- **Problem to solve**
Each line of the entries, from the first to the line containing "<p>Spring Data JPA SQL DEPENDENCY <br>", is to be transcribed exactly as it stands; include no other lines.

Stored records
Content starts
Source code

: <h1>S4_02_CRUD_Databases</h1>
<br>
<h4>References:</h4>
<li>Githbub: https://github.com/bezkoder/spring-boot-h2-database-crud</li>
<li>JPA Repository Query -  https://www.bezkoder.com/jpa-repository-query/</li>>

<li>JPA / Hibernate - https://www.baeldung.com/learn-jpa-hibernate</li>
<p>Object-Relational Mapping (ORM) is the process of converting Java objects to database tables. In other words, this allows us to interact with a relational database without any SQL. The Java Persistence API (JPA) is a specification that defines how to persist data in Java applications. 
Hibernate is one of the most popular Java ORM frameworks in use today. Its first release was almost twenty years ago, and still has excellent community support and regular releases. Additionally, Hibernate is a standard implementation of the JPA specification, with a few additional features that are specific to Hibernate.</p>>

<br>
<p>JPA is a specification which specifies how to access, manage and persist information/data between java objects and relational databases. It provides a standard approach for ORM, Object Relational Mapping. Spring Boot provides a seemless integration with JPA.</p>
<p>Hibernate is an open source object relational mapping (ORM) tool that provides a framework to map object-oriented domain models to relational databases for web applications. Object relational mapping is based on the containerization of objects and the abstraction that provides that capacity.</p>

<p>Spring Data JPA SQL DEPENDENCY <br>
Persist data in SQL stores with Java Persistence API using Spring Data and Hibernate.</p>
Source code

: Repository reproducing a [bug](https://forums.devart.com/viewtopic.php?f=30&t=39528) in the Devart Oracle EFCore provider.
Content ends
- **Output of the task**
Source code

: <h1>S4_02_CRUD_Databases</h1>
<br>
<h4>References:</h4>
<li>Githbub: https://github.com/bezkoder/spring-boot-h2-database-crud</li>
<li>JPA Repository Query -  https://www.bezkoder.com/jpa-repository-query/</li>>

<li>JPA / Hibernate - https://www.baeldung.com/learn-jpa-hibernate</li>
<p>Object-Relational Mapping (ORM) is the process of converting Java objects to database tables. In other words, this allows us to interact with a relational database without any SQL. The Java Persistence API (JPA) is a specification that defines how to persist data in Java applications. 
Hibernate is one of the most popular Java ORM frameworks in use today. Its first release was almost twenty years ago, and still has excellent community support and regular releases. Additionally, Hibernate is a standard implementation of the JPA specification, with a few additional features that are specific to Hibernate.</p>>

<br>
<p>JPA is a specification which specifies how to access, manage and persist information/data between java objects and relational databases. It provides a standard approach for ORM, Object Relational Mapping. Spring Boot provides a seemless integration with JPA.</p>
<p>Hibernate is an open source object relational mapping (ORM) tool that provides a framework to map object-oriented domain models to relational databases for web applications. Object relational mapping is based on the containerization of objects and the abstraction that provides that capacity.</p>

<p>Spring Data JPA SQL DEPENDENCY <br>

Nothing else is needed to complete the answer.